1. Polimorfismi da singolo nucleotide (SNP) Variano per una sola base azotata.

2. Ripetizioni brevi in tandem (STR) Sono tratti di DNA che presentano delle sequenze di circa 2-10 basi che si ripetono più volte, una di seguito all’altra.

È una condizione ereditaria, per cui il figlio avrà tutti e due i frammenti di restrizione. Inoltre, le ripetizioni sono diverse da individuo ad individuo, e l’analisi completa delle STR porta all’identificazione del genoma di ogni individuo, con caratteristiche diverse ‘uno dagli altri.
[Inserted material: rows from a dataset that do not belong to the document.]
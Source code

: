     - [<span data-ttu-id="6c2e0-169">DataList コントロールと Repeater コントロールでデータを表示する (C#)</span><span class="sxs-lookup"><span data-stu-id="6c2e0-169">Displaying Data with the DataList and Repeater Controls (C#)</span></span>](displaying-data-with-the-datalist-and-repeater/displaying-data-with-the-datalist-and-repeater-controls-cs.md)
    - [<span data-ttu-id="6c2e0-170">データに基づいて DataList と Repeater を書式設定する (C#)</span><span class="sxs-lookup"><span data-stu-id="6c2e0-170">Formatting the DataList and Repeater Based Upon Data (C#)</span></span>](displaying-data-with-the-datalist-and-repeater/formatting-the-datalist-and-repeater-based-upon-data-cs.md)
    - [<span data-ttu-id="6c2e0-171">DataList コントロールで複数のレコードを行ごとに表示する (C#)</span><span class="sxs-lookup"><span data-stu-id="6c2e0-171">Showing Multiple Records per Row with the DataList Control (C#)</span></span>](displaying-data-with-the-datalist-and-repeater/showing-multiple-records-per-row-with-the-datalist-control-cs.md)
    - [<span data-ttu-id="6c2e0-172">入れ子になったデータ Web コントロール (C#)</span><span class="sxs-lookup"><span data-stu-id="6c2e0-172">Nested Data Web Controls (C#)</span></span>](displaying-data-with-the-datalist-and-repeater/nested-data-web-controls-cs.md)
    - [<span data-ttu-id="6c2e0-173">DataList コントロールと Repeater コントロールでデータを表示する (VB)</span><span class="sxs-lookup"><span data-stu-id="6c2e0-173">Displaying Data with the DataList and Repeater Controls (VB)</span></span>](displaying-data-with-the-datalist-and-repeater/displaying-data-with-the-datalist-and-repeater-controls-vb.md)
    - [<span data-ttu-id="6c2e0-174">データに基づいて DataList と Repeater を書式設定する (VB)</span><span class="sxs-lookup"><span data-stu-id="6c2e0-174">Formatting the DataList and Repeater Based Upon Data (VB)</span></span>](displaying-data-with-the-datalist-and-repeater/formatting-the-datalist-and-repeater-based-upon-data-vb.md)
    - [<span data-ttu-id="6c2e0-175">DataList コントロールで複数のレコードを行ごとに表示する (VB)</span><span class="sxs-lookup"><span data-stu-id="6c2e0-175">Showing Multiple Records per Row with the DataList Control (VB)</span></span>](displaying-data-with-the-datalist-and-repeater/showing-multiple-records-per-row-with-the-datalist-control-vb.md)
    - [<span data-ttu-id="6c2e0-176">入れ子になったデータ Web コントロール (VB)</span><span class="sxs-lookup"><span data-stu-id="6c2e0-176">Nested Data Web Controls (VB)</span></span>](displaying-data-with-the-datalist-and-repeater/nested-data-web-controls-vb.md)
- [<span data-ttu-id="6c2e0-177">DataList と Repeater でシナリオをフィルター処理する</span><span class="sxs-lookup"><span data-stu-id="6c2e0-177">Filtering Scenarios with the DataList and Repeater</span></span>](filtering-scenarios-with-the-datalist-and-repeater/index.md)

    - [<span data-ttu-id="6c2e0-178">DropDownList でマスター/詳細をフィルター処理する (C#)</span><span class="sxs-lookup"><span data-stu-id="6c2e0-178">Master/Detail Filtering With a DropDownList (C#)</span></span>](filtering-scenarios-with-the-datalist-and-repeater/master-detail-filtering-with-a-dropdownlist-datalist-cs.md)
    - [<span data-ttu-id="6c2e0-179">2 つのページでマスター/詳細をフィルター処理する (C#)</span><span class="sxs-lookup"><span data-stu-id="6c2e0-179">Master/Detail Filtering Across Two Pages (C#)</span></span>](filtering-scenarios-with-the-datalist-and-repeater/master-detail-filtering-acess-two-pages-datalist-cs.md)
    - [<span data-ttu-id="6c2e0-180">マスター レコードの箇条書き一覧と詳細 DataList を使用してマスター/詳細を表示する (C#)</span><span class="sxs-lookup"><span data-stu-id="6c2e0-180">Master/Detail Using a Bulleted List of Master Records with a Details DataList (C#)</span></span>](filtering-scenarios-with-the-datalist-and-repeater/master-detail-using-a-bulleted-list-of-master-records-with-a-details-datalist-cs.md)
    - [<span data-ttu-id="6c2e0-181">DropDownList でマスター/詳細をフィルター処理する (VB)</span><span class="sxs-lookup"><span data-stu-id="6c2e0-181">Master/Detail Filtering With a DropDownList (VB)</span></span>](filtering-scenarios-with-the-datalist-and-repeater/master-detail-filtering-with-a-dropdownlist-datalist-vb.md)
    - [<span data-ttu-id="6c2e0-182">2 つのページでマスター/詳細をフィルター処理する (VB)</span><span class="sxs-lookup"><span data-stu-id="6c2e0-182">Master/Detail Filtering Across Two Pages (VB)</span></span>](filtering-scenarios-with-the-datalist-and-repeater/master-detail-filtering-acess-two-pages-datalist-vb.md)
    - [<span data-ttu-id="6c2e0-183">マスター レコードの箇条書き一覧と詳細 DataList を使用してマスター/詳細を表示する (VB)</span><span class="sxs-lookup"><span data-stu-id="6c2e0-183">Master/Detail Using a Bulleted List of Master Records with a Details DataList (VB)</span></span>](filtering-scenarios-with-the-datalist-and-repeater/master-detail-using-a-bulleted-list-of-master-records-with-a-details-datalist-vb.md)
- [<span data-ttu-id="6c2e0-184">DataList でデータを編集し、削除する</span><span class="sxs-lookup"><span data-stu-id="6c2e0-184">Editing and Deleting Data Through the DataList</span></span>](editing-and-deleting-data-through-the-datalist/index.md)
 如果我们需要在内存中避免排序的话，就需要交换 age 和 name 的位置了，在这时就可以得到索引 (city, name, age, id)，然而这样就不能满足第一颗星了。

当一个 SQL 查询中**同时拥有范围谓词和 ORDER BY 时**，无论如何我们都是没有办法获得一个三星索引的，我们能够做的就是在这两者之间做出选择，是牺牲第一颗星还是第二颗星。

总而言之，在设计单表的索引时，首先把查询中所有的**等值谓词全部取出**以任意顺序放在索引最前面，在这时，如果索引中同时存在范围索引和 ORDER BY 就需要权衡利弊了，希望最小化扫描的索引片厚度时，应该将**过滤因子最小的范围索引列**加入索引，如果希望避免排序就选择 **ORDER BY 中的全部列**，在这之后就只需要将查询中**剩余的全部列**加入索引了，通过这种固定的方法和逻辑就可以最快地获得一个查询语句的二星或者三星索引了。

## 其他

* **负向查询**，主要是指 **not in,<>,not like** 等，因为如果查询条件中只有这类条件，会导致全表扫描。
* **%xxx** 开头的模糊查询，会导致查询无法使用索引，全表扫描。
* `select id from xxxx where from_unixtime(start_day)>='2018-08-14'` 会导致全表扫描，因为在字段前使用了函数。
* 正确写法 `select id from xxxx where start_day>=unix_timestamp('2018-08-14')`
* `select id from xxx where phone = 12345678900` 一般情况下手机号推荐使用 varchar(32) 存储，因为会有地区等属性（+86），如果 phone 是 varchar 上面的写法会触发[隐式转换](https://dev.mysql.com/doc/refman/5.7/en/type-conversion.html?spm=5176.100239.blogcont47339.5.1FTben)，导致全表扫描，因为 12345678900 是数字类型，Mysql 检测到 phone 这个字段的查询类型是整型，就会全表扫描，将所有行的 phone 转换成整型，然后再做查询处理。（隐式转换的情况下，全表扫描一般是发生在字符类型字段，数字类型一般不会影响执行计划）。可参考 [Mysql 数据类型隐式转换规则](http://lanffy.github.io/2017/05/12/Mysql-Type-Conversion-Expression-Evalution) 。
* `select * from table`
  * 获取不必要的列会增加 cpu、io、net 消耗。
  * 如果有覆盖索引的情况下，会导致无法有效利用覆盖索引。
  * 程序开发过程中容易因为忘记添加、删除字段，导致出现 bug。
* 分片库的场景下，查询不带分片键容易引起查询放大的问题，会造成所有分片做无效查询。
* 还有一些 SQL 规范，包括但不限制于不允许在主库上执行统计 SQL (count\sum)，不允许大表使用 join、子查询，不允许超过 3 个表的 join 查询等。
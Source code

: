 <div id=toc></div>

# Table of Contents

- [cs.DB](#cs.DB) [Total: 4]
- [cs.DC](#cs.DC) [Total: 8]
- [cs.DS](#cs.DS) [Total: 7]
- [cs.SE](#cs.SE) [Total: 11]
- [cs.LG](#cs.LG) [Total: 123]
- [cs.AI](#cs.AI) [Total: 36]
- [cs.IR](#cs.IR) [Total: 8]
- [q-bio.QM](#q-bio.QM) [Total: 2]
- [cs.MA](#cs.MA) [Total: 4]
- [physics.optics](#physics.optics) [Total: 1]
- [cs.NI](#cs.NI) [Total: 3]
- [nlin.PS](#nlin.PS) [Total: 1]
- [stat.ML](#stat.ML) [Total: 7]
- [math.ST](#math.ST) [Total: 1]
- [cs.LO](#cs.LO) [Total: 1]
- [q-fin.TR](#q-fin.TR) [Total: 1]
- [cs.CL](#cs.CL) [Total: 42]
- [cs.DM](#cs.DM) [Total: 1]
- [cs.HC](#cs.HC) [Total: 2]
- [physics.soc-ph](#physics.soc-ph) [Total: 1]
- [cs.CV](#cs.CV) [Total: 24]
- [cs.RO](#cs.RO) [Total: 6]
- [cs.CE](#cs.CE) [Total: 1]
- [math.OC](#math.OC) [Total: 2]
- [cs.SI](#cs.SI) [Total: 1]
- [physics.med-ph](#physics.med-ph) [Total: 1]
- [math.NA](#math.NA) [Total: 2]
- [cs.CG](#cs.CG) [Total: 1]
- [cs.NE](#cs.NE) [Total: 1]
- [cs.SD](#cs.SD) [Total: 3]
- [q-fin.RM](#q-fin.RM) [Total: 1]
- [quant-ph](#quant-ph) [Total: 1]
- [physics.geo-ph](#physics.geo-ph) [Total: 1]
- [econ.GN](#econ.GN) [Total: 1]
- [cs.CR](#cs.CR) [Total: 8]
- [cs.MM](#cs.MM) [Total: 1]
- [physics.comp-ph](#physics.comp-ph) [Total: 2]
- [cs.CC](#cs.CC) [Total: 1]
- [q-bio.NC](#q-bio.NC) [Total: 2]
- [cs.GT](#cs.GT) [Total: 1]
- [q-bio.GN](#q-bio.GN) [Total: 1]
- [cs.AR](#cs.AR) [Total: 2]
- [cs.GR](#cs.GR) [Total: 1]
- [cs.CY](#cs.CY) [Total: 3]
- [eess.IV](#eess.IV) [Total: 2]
COME SI RICOMBINANO I FRAMMENTI DI RESTRIZIONE

Il primo passo per ricombinare il DNA è stato fatto analizzando il comportamento della classe enzimatica delle DNA ligasi, che uniscono al DNA duplicato i frammenti di Okazaki. I frammenti di restrizione terminano con delle sequenze a singolo filamento, a cui si attacca un altro frammento che abbia estremità complementare all’altro. Queste estremità prendono il nome di sticky hands (o estremità coesive). La complementarietà delle estremità dei frammenti è una condizione necessaria affinché il DNA si possa ricombinare; perciò queste estremità devono essere tagliate dal medesimo enzima di restrizione.